• PSA;
  • prostate cancer;
  • T1c;
  • TB


The clinical and pathologic characteristics of 100 consecutive men with clinically localized prostate cancer and staged by radical prostatectomy were reviewed. Men with impalpable prostate-specific antigen (PSA) detected cancers (T1c) were contrasted against men with palpable disease (TB). Lesions were clinically staged as T1c in 53 men and TB in 47 men.
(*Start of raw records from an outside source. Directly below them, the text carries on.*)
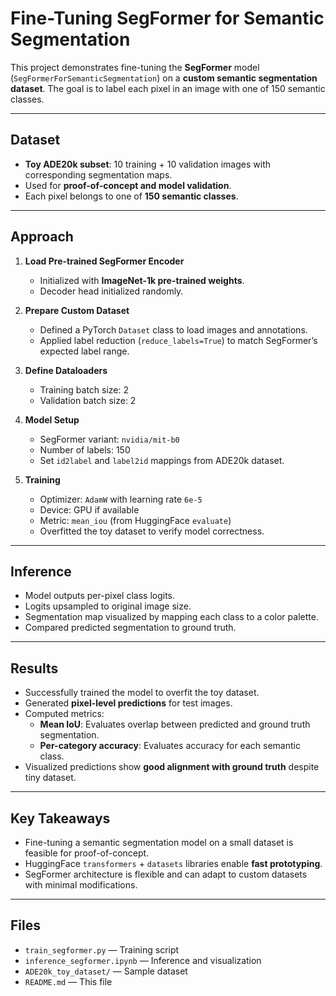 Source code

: # Fine-Tuning SegFormer for Semantic Segmentation

This project demonstrates fine-tuning the **SegFormer** model (`SegFormerForSemanticSegmentation`) on a **custom semantic segmentation dataset**. The goal is to label each pixel in an image with one of 150 semantic classes.

---

## Dataset

- **Toy ADE20k subset**: 10 training + 10 validation images with corresponding segmentation maps.
- Used for **proof-of-concept and model validation**.
- Each pixel belongs to one of **150 semantic classes**.

---

## Approach

1. **Load Pre-trained SegFormer Encoder**
   - Initialized with **ImageNet-1k pre-trained weights**.
   - Decoder head initialized randomly.
   
2. **Prepare Custom Dataset**
   - Defined a PyTorch `Dataset` class to load images and annotations.
   - Applied label reduction (`reduce_labels=True`) to match SegFormer’s expected label range.

3. **Define Dataloaders**
   - Training batch size: 2
   - Validation batch size: 2

4. **Model Setup**
   - SegFormer variant: `nvidia/mit-b0`
   - Number of labels: 150
   - Set `id2label` and `label2id` mappings from ADE20k dataset.

5. **Training**
   - Optimizer: `AdamW` with learning rate `6e-5`
   - Device: GPU if available
   - Metric: `mean_iou` (from HuggingFace `evaluate`)
   - Overfitted the toy dataset to verify model correctness.

---

## Inference

- Model outputs per-pixel class logits.
- Logits upsampled to original image size.
- Segmentation map visualized by mapping each class to a color palette.
- Compared predicted segmentation to ground truth.

---

## Results

- Successfully trained the model to overfit the toy dataset.
- Generated **pixel-level predictions** for test images.
- Computed metrics:
  - **Mean IoU**: Evaluates overlap between predicted and ground truth segmentation.
  - **Per-category accuracy**: Evaluates accuracy for each semantic class.
- Visualized predictions show **good alignment with ground truth** despite tiny dataset.

---

## Key Takeaways

- Fine-tuning a semantic segmentation model on a small dataset is feasible for proof-of-concept.
- HuggingFace `transformers` + `datasets` libraries enable **fast prototyping**.
- SegFormer architecture is flexible and can adapt to custom datasets with minimal modifications.

---

## Files

- `train_segformer.py` — Training script
- `inference_segformer.ipynb` — Inference and visualization
- `ADE20k_toy_dataset/` — Sample dataset
- `README.md` — This file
Mean serum PSA for men with T1c cancers was 11.8 ± 0.7 ng/dL (normal: 0 > 4) and 14.1 ± 1.7 ng/dL for men with TB disease. Histologic evaluation revealed a mean Gleason's sum of 6.4 ± 0.2 (scale: 2 > 10) for T1c lesions and 6.6 ± 0.2 for men with TB cancers (P = NS). DNA content was diploid in 67% of T1c cancers and 62% of TB lesions (P = NS). An overall 43% clinical staging error was observed. Extraprostatic extension was demonstrated in 36% of T1c cancers and 51% TB lesions (P = NS). PSA-detected cancers were indistinguishable from palpable lesions by all measures evaluated. Prostate cancers detected in asymptomatic men by an elevated PSA should be considered biologically significant lesions.